Data Description

In this project, we will predict the probability that an auto insurance policy holder files a claim. This a binary classification problem.

We have more than half a million records and 59 features (including already calculated features).

binary features: _bin
categorical features: _cat
continuous or ordinal feafures: ind, reg, car, calc
missing values: -1

Fullforms
ind = individual
reg = registration
car = car
calc = calculated

The target columns signifies whether or not a claim was filed for that policy holder.

Evaluation Metric

From this graph of wikipedia G = A / (A+B). Gini index varies between 0 and 1. Here we have only binary options: rich and poor.
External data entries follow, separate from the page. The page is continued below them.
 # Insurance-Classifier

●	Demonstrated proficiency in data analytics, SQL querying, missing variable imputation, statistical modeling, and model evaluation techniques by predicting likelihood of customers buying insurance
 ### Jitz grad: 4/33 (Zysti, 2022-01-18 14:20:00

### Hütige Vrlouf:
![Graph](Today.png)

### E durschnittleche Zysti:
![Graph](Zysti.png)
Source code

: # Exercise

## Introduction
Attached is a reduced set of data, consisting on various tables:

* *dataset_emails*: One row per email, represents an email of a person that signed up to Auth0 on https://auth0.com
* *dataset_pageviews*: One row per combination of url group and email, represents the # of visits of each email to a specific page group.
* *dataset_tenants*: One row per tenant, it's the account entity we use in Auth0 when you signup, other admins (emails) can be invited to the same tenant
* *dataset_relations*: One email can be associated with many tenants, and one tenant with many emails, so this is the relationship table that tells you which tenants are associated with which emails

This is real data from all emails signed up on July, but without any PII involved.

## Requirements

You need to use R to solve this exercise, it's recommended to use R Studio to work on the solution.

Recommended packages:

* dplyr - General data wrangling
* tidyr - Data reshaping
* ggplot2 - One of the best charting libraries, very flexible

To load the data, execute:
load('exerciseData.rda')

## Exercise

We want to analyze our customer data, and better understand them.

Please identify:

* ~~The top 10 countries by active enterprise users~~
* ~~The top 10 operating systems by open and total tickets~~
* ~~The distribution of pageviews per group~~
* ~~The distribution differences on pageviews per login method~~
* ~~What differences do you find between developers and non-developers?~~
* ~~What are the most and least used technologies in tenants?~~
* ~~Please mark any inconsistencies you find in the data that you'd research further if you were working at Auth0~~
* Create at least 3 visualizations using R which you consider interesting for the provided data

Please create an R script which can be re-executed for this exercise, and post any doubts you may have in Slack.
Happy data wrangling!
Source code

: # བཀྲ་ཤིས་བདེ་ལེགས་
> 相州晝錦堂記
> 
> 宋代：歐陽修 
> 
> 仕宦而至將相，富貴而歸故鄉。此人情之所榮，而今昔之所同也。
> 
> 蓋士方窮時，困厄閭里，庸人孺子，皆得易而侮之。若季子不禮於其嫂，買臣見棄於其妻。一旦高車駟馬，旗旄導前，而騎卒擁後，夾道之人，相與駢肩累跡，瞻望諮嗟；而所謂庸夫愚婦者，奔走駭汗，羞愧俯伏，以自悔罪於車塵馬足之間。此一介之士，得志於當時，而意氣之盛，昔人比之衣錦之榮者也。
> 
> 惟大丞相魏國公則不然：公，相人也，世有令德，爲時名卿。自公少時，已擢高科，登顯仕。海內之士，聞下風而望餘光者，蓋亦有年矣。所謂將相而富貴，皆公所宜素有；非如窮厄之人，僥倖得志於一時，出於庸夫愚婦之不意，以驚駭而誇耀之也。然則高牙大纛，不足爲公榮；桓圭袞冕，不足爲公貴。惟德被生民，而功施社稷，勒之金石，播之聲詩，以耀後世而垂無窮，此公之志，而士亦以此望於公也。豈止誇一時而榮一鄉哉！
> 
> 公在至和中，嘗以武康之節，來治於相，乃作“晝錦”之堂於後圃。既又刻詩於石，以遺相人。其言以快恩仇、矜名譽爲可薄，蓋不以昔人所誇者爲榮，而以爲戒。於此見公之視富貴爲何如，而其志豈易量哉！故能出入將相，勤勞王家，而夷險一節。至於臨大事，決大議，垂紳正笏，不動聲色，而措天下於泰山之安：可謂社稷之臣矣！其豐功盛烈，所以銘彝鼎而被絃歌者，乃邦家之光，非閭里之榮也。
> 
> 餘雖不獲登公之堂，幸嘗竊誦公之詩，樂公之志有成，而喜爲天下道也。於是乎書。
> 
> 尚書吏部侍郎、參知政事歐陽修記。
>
x-axis= number of people (cumulative sum)
y-axis = total income (cumulative sum)

0 = complete equality of richness
1 = complete inequality of richness


This competition
0 = random guessing
1 = maximum score (also remember 2*1-1 = 1 when maximum auc is 1).

If we calculate gini from gini = 2*auc -1 it has range (-1,1). For AUC:

worst binary classifier AUC = 0.5
perfect binary classifier AUC = 1

If AUC is less than below, simply simply invert 0 <==> 1 then we will get roc auc score between 0.5 and 1.0

Imports

In [1]:
import os
import time
import gc
import numpy as np
import pandas as pd
import scipy
from scipy import stats
import seaborn as sns
sns.set(color_codes=True)
import matplotlib
import matplotlib.pyplot as plt
from pprint import pprint

%matplotlib inline
time_start_notebook = time.time()
SEED=100
print([(x.__name__,x.__version__) for x in [np, pd,sns,matplotlib]])
[('numpy', '1.18.5'), ('pandas', '1.0.5'), ('seaborn', '0.10.1'), ('matplotlib', '3.2.2')]
/usr/local/lib/python3.6/dist-packages/statsmodels/tools/_testing.py:19: FutureWarning: pandas.util.testing is deprecated. Use the functions in the public API at pandas.testing instead.
  import pandas.util.testing as tm
In [2]:
from sklearn.model_selection import StratifiedKFold
In [3]:
# Google colab
In [4]:
%%capture
# capture will not print in notebook

import os
import sys
ENV_COLAB = 'google.colab' in sys.modules

if ENV_COLAB:
    ## mount google drive
    from google.colab import drive
    drive.mount('/content/drive')

    ## load the data dir
    dat_dir = 'drive/My Drive/Colab Notebooks/data/'
    sys.path.append(dat_dir)

    ## Image dir
    img_dir = 'drive/My Drive/Colab Notebooks/images/'
    if not os.path.isdir(img_dir): os.makedirs(img_dir)
    sys.path.append(img_dir)

    ## Output dir
    out_dir = 'drive/My Drive/Colab Notebooks/outputs/Porto/'
    if not os.path.isdir(out_dir): os.makedirs(out_dir)
    sys.path.append(out_dir)

    # extra modules
    # boruta shuffles the values within a column, and fits
    # random forest (bagging) to make sure the score is
    # not due to noise.
    # https://github.com/scikit-learn-contrib/boruta_py
    !pip install Boruta

    #### print
    print('Environment: Google Colaboratory.')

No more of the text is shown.